Das ist Clemens Meyers Debüt „Als wir träumten“: ein Roman über eine Clique von Autoknackern, Hooligans und Drogensüchtigen, die 1989 vierzehn oder fünfzehn Jahre alt sind und von einem Tag auf den anderen ihre kleinen Vergehen wie das Schwänzen eines Pioniernachmittags gegen so klangvolle Delikte wie „Hausfriedensbruch“, „schwere Körperverletzung“ und „bewaffneten Überfall“ eintauschen. Dass es hier auch um die „Wende“ und ihre Folgen geht, ist kaum zu übersehen, doch von der sanften Melancholie, mit der Jana Hensel und andere „Zonenkinder“ den Verlust ihrer Heimat beschrieben haben, ist in diesem Roman genauso wenig zu spüren wie von dem Grauschleier der neuen Normalität, die Autoren wie Ingo Schulze oder Christoph Hein in den Neunzigerjahren beschäftigt hat. In Reudnitz im Osten von Leipzig sieht die Wirklichkeit anders aus: Rico will Profiboxer werden, verbringt aber die meiste Zeit im Gefängnis, Fred ist stolz auf sein dickes Vorstrafenregister, und während Paul die größte Sexhefte-Sammlung des Viertels besitzt, schlägt Stefan, genannt „Pittbull“, eines Nachmittags fast seinen Vater tot und macht dann in Drogen.
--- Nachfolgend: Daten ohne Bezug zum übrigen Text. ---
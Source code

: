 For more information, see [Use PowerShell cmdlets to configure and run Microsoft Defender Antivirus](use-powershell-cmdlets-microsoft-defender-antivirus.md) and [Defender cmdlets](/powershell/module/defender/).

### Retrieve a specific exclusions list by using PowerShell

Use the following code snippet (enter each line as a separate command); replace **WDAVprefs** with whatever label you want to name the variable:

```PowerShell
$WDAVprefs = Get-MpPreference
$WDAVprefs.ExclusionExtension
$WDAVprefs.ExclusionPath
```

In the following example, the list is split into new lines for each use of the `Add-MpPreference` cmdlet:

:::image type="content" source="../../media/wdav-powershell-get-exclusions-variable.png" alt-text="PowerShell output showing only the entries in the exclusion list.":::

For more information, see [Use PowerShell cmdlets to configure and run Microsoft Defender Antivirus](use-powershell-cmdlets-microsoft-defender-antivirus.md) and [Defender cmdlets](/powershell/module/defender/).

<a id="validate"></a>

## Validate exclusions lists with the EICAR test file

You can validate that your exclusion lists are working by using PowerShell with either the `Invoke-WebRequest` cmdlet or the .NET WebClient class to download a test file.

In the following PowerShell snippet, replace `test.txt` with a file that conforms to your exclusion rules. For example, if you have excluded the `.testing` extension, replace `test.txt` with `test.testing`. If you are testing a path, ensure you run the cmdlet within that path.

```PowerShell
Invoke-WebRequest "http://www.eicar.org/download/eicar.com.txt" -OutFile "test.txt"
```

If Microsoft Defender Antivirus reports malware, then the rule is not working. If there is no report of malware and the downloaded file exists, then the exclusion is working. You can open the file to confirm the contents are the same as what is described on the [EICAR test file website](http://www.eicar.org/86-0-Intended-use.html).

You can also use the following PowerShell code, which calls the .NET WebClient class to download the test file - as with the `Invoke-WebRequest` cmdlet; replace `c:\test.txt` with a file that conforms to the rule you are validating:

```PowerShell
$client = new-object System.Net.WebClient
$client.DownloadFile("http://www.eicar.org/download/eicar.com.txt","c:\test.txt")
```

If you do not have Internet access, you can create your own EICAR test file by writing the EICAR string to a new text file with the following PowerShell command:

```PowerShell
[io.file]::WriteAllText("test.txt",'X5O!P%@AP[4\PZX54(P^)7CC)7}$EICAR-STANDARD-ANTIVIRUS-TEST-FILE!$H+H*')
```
Vergessen wir also ganz schnell die verklemmten Realismusdebatten der letzten Jahre. So viel beschädigtes Leben war lange nicht mehr in der deutschen Gegenwartsliteratur, und inmitten der Auswahl von Nominierungen für den Leipziger Buchpreis wirkt „Als wir träumten“ mit seinen blutig geprügelten Nasen, billigen Drogen und „Trainspotting“-Allüren fast ein wenig anstößig: Im Gegensatz zu Großbritannien tauchen Crashkids, Speedfreaks und Neonazis hierzulande eben höchstens mal in engagierten Jugendbüchern auf – oder gerade noch in solide recherchierten, aber seelenlosen Romanen wie Friedrich Anis „German Angst“.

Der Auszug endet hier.